Nous devons aller en brousse vingt jours par mois. Nous logeons dans des gîtes d’étapes, parfois dans des huttes dans les villages.
Dans la région, il n’y a presque pas de routes. Bien souvent nous sommes obligés de nous déplacer en tipoy (chaise à porteur) ou en pirogue.

Aujourd’hui, nous allons à Kasongo-Lunda, une ethnie dont le chef « Kiamfu » est le chef coutumier. Jusqu’à présent, dans toutes les régions visitées, nous avons été très bien reçus.
Ici, c’est différent. Ancienne région d’esclavagistes, les agents de l’état ont mis fin à ce commerce lucratif. « Kiamfu » est connu pour sa cruauté.

La région est superbe : un décor sauvage, grandiose avec de prodigieux rochers, des forêts, des vallées aux gorges profondes. Les chutes Guillaume, parmi les plus belles du monde, sont sur notre route.
Cette fois, nous ne les verrons pas ; c’est la saison des plues et tout est sous eau. La route s’est effondrée. Impossible de continuer à rouler sur la route avec le camion Dodge.
Nous devrions effectuer un détour de huit heures pour arriver à destination. Nous ne pouvons nous le permettre car dans deux heures, à 6 h, il fera nuit.

Que faire ?

Les indigènes connaissent un raccourci pour accéder à un autre petit village où nous pourrions passer la nuit.
Toutefois, il se trouve au dessus de la falaise et est très difficile d’accès. Il faudra grimper très haut entre les arbres pendant au moins une heure pour y arriver. Ce ne sera pas une mince affaire car la boue est glissante.

N’étant pas très sportive, mon mari me prend sur son dos. Très vite, il lui devient impossible d’avancer : il faut se tenir aux arbres car la pente est trop abrupte.
Finalement, un porteur indigène me prend sur son dos. Ils ont l’habitude et grimpent facilement.
Raoul, sans moi sur son dos, s’en sort péniblement !
Pendant tout le trajet, je suis presque tête en bas.
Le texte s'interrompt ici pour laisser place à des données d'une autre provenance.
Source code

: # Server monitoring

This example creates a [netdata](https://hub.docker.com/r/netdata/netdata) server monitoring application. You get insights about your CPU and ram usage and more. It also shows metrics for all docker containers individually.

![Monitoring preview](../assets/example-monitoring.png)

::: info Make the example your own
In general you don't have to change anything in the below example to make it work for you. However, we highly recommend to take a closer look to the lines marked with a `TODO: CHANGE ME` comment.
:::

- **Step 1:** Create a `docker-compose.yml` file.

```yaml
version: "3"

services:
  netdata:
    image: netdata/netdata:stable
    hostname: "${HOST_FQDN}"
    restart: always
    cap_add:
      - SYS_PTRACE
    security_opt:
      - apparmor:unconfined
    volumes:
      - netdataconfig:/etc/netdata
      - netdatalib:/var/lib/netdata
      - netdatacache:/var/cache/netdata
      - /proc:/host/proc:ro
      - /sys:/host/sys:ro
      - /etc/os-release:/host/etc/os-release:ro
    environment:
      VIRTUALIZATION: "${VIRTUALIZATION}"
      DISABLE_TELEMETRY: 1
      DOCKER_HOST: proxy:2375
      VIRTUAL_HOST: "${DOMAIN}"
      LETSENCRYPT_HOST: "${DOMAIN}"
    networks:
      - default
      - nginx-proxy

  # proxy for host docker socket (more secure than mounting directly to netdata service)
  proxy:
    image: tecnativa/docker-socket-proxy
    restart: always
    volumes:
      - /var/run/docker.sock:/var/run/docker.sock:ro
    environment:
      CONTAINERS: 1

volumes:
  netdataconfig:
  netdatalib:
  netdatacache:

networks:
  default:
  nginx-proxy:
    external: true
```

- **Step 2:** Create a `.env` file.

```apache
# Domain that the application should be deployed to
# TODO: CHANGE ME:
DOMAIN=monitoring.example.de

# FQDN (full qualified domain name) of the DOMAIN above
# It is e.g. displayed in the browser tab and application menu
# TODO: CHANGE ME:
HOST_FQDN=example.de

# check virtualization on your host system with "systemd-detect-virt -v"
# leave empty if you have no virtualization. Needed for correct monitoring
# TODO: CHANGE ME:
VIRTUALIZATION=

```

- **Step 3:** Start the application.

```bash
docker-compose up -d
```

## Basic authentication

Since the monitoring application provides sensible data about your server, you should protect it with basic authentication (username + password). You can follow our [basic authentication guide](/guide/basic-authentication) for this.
Je crois ma dernière heure arrivée…

La nuit tombe lorsque nous arrivons, enfin, au village.
Les policiers et les boys ont grimpé beaucoup plus vite que nous.
Etant donné qu’il n’y a pas de gîte, ils ont fait évacuer des chèvres d’une hutte indigène.
Quand nous arrivons, ils sont en train de mettre de la terre fraîche par terre afin que nous puissions passer la nuit à l’abri.

La malle-cuisine étant trop lourde, elle est restée dans le camion sur la route en bas avec le chauffeur. Les boys ont emporté une bouteille d’eau, du pain et surtout ils ont grimpé avec la malle-lit.
Dans cette région, il y a beaucoup de léopards, des troupeaux de buffles, et même, ce qui est assez rare, des lions !
C’est le seul endroit, d’après les indigènes, où les femmes sont régulièrement tuées par des lions…
Heureusement, je l’ignore ! La nuit, nous entendons des hululements, sans nous en rendre compte …

Nous ne sommes pas du tout accueillis de la même manière que de l’autre côté de la région. Les femmes sont craintives et ne sont pas venues apporter de l’eau de source.
Sokopila dit que c’est à cause du chef « Kiamfu ». Les gens en ont très peur et n’osent pas se manifester. Il est le chef coutumier de Kasongo-Lunda, le chef-lieu, qui se trouve à environ 25 kilomètres de l’endroit où nous sommes.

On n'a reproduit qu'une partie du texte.